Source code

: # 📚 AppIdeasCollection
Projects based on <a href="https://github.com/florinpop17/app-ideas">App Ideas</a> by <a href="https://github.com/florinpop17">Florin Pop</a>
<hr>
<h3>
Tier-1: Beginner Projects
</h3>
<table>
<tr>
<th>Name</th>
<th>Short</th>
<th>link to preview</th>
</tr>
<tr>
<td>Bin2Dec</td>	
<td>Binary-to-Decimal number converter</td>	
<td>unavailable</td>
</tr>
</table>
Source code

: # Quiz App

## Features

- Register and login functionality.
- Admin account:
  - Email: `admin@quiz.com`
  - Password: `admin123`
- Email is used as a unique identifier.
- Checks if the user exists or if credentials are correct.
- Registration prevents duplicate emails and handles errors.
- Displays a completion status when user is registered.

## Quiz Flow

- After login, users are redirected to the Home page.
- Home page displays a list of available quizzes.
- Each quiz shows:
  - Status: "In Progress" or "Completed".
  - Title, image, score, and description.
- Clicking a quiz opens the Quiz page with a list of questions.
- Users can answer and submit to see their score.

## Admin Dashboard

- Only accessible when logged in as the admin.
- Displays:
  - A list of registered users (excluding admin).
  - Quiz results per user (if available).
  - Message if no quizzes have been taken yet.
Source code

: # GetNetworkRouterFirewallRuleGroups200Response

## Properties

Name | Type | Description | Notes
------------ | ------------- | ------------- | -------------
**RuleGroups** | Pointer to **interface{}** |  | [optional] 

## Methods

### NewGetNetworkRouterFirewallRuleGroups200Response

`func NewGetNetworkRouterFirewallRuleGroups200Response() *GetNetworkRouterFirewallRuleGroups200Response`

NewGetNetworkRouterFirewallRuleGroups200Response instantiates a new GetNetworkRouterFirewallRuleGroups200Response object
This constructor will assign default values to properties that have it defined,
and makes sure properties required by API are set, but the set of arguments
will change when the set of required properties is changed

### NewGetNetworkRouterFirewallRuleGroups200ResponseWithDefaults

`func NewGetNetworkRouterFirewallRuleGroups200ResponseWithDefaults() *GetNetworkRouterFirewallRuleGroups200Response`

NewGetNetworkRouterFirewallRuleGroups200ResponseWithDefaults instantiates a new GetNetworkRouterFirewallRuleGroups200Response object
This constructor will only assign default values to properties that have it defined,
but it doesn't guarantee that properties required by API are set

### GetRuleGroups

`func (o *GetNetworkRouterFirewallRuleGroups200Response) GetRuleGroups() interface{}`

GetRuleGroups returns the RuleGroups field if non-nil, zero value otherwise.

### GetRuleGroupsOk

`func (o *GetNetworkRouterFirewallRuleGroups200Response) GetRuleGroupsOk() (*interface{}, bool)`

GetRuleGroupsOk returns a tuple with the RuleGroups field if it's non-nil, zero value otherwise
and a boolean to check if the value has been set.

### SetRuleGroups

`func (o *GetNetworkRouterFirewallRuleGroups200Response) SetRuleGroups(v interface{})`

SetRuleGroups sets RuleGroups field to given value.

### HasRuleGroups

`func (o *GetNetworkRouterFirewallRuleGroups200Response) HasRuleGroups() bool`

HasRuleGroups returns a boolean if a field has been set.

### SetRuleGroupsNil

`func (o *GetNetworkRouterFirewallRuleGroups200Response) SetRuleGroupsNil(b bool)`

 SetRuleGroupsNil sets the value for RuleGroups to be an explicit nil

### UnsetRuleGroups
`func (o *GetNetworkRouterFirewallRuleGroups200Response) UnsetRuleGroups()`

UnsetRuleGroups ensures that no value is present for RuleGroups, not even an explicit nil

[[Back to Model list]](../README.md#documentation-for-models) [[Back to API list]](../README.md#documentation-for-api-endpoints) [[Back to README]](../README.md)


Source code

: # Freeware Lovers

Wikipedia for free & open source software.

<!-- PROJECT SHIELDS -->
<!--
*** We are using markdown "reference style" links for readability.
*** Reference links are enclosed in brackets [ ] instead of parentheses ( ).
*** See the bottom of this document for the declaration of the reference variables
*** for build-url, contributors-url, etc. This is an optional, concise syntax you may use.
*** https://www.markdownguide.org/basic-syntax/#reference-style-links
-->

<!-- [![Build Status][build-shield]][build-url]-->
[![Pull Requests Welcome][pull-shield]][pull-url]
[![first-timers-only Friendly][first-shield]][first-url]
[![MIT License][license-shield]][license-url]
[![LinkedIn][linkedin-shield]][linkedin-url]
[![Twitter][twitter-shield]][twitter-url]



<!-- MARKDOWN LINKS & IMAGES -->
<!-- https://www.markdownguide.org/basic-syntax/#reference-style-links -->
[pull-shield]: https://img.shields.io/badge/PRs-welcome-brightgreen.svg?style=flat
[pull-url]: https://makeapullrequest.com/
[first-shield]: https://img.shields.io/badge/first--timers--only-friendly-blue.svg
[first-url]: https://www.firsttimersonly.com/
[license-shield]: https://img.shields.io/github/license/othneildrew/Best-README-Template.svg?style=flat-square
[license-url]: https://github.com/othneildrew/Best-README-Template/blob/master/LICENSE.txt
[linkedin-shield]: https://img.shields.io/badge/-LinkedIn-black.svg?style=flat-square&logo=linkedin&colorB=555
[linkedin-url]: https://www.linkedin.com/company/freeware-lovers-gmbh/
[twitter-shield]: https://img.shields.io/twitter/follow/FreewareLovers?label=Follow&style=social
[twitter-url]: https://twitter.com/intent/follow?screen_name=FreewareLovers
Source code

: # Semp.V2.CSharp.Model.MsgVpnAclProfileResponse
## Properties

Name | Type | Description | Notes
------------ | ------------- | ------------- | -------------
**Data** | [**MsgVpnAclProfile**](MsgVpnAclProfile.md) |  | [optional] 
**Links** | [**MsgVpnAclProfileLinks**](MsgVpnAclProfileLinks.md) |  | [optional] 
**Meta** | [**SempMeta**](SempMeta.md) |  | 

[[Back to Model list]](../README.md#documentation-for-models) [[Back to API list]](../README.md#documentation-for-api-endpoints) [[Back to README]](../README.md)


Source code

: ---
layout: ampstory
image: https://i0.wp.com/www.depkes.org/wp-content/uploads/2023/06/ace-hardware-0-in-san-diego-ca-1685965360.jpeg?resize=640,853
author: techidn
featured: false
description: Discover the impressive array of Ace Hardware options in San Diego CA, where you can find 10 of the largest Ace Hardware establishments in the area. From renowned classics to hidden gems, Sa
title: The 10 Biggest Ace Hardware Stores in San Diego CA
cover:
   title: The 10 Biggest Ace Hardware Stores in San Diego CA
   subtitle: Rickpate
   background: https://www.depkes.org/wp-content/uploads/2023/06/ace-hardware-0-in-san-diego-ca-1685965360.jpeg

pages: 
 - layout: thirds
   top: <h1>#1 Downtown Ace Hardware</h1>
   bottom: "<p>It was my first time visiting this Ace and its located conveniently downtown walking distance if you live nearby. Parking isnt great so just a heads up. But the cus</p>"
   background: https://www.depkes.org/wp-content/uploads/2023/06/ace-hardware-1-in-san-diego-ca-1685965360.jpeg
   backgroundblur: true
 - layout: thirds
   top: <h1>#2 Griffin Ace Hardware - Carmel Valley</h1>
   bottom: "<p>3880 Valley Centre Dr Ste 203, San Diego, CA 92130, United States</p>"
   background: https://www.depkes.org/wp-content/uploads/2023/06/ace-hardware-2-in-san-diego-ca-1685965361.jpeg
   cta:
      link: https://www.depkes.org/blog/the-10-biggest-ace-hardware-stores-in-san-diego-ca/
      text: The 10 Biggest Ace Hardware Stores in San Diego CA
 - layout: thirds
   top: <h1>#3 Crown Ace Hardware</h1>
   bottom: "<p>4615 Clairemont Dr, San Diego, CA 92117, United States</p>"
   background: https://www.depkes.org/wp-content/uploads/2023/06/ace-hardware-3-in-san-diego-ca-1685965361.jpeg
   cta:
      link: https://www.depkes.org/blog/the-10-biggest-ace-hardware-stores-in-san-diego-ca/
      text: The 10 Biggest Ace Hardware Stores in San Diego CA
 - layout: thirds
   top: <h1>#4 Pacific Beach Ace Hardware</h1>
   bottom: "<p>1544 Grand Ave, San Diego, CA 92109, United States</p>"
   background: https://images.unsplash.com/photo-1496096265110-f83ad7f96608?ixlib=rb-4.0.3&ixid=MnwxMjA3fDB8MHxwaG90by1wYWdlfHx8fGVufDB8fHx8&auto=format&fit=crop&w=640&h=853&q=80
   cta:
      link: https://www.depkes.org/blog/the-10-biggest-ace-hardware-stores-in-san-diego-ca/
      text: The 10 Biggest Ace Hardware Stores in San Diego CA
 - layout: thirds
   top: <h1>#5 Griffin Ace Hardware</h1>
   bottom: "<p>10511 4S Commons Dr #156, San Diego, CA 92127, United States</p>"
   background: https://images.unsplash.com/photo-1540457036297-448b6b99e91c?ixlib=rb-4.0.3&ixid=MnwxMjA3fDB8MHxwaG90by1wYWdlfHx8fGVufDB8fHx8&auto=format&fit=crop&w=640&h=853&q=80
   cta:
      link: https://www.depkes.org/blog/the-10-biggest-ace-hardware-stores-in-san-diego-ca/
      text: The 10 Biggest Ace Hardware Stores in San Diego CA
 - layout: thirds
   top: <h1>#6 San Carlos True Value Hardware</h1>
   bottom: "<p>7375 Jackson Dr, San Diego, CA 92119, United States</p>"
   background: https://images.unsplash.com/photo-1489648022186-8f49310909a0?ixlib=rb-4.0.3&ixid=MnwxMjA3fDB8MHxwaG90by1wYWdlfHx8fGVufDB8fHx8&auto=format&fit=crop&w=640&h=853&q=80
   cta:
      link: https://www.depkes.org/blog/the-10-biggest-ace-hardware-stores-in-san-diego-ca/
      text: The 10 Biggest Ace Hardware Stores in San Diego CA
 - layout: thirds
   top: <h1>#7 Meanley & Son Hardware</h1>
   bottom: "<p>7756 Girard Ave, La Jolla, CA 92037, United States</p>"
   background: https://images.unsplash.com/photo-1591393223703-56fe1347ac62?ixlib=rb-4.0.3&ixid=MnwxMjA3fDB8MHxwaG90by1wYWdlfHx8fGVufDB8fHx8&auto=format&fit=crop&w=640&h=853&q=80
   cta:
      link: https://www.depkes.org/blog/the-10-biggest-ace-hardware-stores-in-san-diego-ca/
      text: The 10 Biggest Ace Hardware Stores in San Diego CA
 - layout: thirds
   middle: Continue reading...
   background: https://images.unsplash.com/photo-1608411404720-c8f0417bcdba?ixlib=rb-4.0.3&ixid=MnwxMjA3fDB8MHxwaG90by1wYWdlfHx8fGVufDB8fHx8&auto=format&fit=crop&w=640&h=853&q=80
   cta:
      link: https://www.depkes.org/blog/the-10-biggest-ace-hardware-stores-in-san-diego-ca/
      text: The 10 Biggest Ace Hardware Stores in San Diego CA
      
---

============

Requirement:
Where a line of the records above holds the word "United", copy that line.

Exercise result:
   bottom: "<p>3880 Valley Centre Dr Ste 203, San Diego, CA 92130, United States</p>"
   bottom: "<p>4615 Clairemont Dr, San Diego, CA 92117, United States</p>"
   bottom: "<p>1544 Grand Ave, San Diego, CA 92109, United States</p>"
   bottom: "<p>10511 4S Commons Dr #156, San Diego, CA 92127, United States</p>"
   bottom: "<p>7375 Jackson Dr, San Diego, CA 92119, United States</p>"
   bottom: "<p>7756 Girard Ave, La Jolla, CA 92037, United States</p>"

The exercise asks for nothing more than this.